BEGIN Data for this task

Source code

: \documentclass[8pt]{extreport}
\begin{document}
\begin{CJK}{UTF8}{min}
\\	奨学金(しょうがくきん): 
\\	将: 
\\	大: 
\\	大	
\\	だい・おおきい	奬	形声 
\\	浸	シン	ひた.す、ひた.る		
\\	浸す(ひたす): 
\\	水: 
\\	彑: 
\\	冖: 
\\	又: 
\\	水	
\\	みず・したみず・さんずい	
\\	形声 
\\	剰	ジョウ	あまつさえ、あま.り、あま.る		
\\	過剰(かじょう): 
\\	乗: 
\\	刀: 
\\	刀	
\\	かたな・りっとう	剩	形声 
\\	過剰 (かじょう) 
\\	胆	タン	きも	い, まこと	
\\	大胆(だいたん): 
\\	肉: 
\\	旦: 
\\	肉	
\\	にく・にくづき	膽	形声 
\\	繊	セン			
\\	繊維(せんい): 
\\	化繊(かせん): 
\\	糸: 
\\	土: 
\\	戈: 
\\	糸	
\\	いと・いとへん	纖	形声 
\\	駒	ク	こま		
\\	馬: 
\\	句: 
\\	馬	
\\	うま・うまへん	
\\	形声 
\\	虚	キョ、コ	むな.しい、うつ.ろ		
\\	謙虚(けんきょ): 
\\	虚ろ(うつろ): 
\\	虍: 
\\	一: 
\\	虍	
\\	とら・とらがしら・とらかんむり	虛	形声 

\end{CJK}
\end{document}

END Data for this task

Set down each line of the data precisely as it appears above.

Source code

: \documentclass[8pt]{extreport}
\begin{document}
\begin{CJK}{UTF8}{min}
\\	奨学金(しょうがくきん): 
\\	将: 
\\	大: 
\\	大	
\\	だい・おおきい	奬	形声 
\\	浸	シン	ひた.す、ひた.る		
\\	浸す(ひたす): 
\\	水: 
\\	彑: 
\\	冖: 
\\	又: 
\\	水	
\\	みず・したみず・さんずい	
\\	形声 
\\	剰	ジョウ	あまつさえ、あま.り、あま.る		
\\	過剰(かじょう): 
\\	乗: 
\\	刀: 
\\	刀	
\\	かたな・りっとう	剩	形声 
\\	過剰 (かじょう) 
\\	胆	タン	きも	い, まこと	
\\	大胆(だいたん): 
\\	肉: 
\\	旦: 
\\	肉	
\\	にく・にくづき	膽	形声 
\\	繊	セン			
\\	繊維(せんい): 
\\	化繊(かせん): 
\\	糸: 
\\	土: 
\\	戈: 
\\	糸	
\\	いと・いとへん	纖	形声 
\\	駒	ク	こま		
\\	馬: 
\\	句: 
\\	馬	
\\	うま・うまへん	
\\	形声 
\\	虚	キョ、コ	むな.しい、うつ.ろ		
\\	謙虚(けんきょ): 
\\	虚ろ(うつろ): 
\\	虍: 
\\	一: 
\\	虍	
\\	とら・とらがしら・とらかんむり	虛	形声 

\end{CJK}
\end{document}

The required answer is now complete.